A strong government stocks market, with prices lifted by up to pounds 1.75, and an array of better-than-expected corporate reports and results added to the excitement. The declining possibility that interest rates will be pushed higher is also helping the stock market's performance.

It was the start of the US rates spiral that took shares off the boil last year. And since then the market has been tormented by rate considerations.

Until recently it seemed the upward trend was set to continue. But recent US statistics have lowered the transatlantic temperature, and yesterday's fall in durable goods orders added to the more relaxed atmosphere.

In Britain, the Chancellor's resistance to pressure to increase rates is looking increasingly realistic, with the latest slowdown in gross domestic product growth cited as justification for - at least for the time being - an unchanged rates policy.

Argyll, Bass, Courtaulds and Williams Holdings were among blue chips to move higher on trading considerations.

With Bass indicating it could be prepared to flex its corporate muscles to increase its UK market share, there was a flicker of excitement among the regional brewers, with some wondering whether the takeover ferment of yesteryear could be revived. Vaux, the Sunderland group, rose 9p to 238p.

Carlton Communications' sharp profit advance, however, failed to stimulate the shares. Worries the new media ownership rules will provoke the group to charge into the takeover arena did the damage, leaving the price 17p lower at 942p.

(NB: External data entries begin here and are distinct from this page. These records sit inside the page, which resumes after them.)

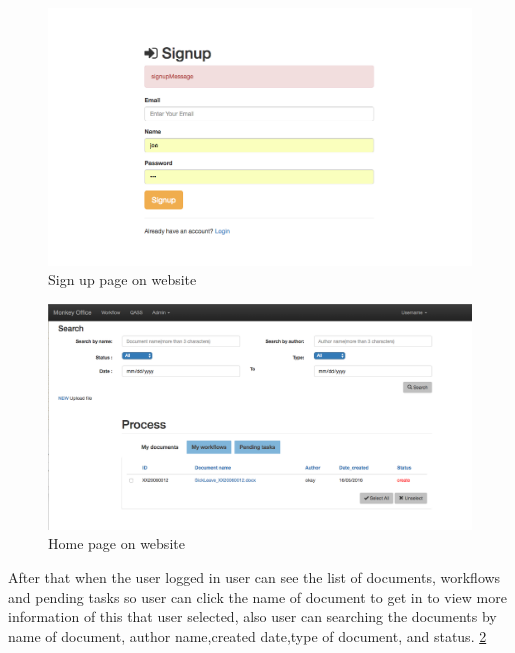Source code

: \begin{figure}[h!]

	\centering
	\includegraphics[scale=0.4]{res/Screen_Shot3}
	\caption{Sign up page on website}
	\label{fig:screenshot_signup}
\end{figure}



\begin{figure}[h!]

	\centering
	\includegraphics[scale=0.3]{res/Screen_Shot2}
	\caption{Home page on website}
	\label{fig:screenshot_home}
\end{figure}

After that when the user logged in 	user can see the list of documents, workflows and pending tasks so user can click the name of document to get in to view more information of this that user selected, also user can searching the documents by name of document, author name,created date,type of document, and status. \ref{fig:screenshot_home}




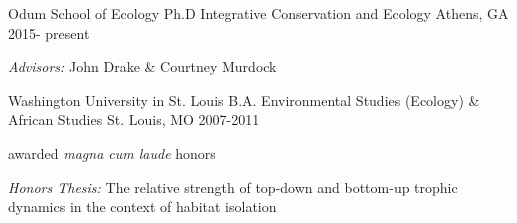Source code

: 

\begin{cventries}

  \cventry
  	{Odum School of Ecology} %
    {Ph.D Integrative Conservation and Ecology} %
    {Athens, GA} %
    {2015- present} %
	{
      \begin{cvitems} %
      \item{\textit{Advisors:} John Drake \& Courtney Murdock}
      \end{cvitems}
    }

   \cventry
    {Washington University in St. Louis} %
    {B.A. Environmental Studies (Ecology) \& African Studies} %
    {St. Louis, MO} %
    {2007-2011} %
    {
      \begin{cvitems} %
      	\item {awarded \textit{magna cum laude} honors}
        \item { \textit{Honors Thesis:} The relative strength of top-down and bottom-up trophic dynamics in the context of habitat isolation}
      \end{cvitems}
    }

\end{cventries}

Yorkshire-Tyne Tees TV Holdings remained dull, retreating another 10p to 476p, a 46p decline since the changes became known.

Radio shares offered a much more welcoming reception. Capital were up a further 16p to 458p, Chiltern gained 30p to 308p and Metro advanced 13p to 466p. Radiotrust added a further 3p to 80p.

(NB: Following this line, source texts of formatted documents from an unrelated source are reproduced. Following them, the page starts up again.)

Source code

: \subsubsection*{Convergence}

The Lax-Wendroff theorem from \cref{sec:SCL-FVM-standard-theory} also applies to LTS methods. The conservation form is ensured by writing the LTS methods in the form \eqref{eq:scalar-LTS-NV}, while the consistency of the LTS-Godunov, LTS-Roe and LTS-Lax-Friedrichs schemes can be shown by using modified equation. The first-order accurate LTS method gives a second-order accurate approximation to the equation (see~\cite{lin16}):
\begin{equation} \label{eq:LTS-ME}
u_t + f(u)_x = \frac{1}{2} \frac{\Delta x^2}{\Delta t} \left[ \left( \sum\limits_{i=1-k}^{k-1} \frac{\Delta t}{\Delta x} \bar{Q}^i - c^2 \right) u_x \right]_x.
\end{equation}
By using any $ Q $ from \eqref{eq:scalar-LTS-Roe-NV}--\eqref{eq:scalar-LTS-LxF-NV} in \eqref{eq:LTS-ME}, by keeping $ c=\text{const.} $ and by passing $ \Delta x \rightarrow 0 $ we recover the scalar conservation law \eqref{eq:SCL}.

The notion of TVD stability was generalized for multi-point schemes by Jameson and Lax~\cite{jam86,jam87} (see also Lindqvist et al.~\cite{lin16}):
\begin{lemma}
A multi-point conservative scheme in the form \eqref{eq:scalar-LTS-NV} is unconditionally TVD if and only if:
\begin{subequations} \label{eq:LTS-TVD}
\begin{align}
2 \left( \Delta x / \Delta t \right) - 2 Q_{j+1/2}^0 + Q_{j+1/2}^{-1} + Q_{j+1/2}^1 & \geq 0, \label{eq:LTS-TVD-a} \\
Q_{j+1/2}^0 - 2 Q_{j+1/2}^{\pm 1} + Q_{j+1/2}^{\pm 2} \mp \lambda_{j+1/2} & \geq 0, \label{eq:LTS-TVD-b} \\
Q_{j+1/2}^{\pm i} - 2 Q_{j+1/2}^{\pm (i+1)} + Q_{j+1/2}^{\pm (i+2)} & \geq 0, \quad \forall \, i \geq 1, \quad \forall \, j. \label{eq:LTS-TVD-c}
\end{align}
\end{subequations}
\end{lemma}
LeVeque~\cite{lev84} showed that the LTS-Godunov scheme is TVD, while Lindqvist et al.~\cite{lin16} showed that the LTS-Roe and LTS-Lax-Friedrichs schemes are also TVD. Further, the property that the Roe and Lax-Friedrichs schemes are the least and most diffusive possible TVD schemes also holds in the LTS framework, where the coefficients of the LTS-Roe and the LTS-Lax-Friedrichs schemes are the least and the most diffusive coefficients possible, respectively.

Builders and related shares managed - but only just - to join the party. Negative comments on the industry from Smith New Court retarded enthusiasm. The securities house was particularly harsh on Tarmac, suggesting 120p was a fair value. The price fell 1.5p to 124p.

Redland eased 4p to 446p as SG Warburg suggested a switch into RMC, 16p higher at 1,108p.

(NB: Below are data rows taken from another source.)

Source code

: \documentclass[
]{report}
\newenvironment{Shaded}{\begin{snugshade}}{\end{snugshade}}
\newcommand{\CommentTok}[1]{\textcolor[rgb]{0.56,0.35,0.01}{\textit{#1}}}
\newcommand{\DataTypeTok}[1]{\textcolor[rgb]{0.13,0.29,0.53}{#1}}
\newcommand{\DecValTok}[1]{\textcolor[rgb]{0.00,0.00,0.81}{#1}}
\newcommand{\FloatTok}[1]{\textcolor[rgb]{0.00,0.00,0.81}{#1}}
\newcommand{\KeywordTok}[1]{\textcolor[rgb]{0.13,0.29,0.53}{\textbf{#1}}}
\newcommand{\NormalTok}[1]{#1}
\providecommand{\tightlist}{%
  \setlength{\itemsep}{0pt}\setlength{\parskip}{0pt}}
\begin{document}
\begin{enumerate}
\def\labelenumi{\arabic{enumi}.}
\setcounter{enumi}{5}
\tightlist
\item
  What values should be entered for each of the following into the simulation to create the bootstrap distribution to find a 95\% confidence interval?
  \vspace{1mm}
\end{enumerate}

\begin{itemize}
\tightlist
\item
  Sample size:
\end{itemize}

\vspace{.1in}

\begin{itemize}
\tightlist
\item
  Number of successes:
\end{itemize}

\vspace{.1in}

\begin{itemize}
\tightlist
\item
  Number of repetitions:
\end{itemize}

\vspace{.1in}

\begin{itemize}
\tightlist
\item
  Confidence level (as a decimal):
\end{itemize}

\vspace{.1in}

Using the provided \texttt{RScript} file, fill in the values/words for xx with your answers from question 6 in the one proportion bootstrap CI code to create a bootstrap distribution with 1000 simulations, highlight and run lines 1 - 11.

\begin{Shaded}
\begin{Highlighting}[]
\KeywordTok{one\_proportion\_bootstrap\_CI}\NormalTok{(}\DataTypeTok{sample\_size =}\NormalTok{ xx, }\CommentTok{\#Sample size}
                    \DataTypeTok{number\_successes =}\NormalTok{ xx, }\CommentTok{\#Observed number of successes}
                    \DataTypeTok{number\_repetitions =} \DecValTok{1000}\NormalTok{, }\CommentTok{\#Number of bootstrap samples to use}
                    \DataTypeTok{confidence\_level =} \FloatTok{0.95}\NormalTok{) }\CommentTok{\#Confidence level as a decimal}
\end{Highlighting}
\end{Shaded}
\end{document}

Properties were more enthusiastic. Land Securities improved 25p to 617p in response to its 2.4 per cent asset value increase, underlining that commercial and industrial properties are not suffering the acute woes of the residential market, which continues to depress house builders. But British Land gained 16p to 403p as Smith said it had the best profile for growth.

Peel, reflecting the Lords go-ahead for its Manchester shopping centre, gained 30p to 265p.

Kleinwort Benson lost some of its takeover froth as Credit Lyonnais Laing, for long a keen supporter of the shares, reduced its profit forecast from pounds 113m to pounds 90m. The shares fell 26p to 664p.

Lloyds Bank gained 17p to 679p despite sell advice from Williams de Broe. The shares had outperformed since the Cheltenham & Gloucester Building Society deal. "The prospect that margin pressure and slower loan growth may temper previous optimism" has prompted the stockbroker to suggest profits should be taken.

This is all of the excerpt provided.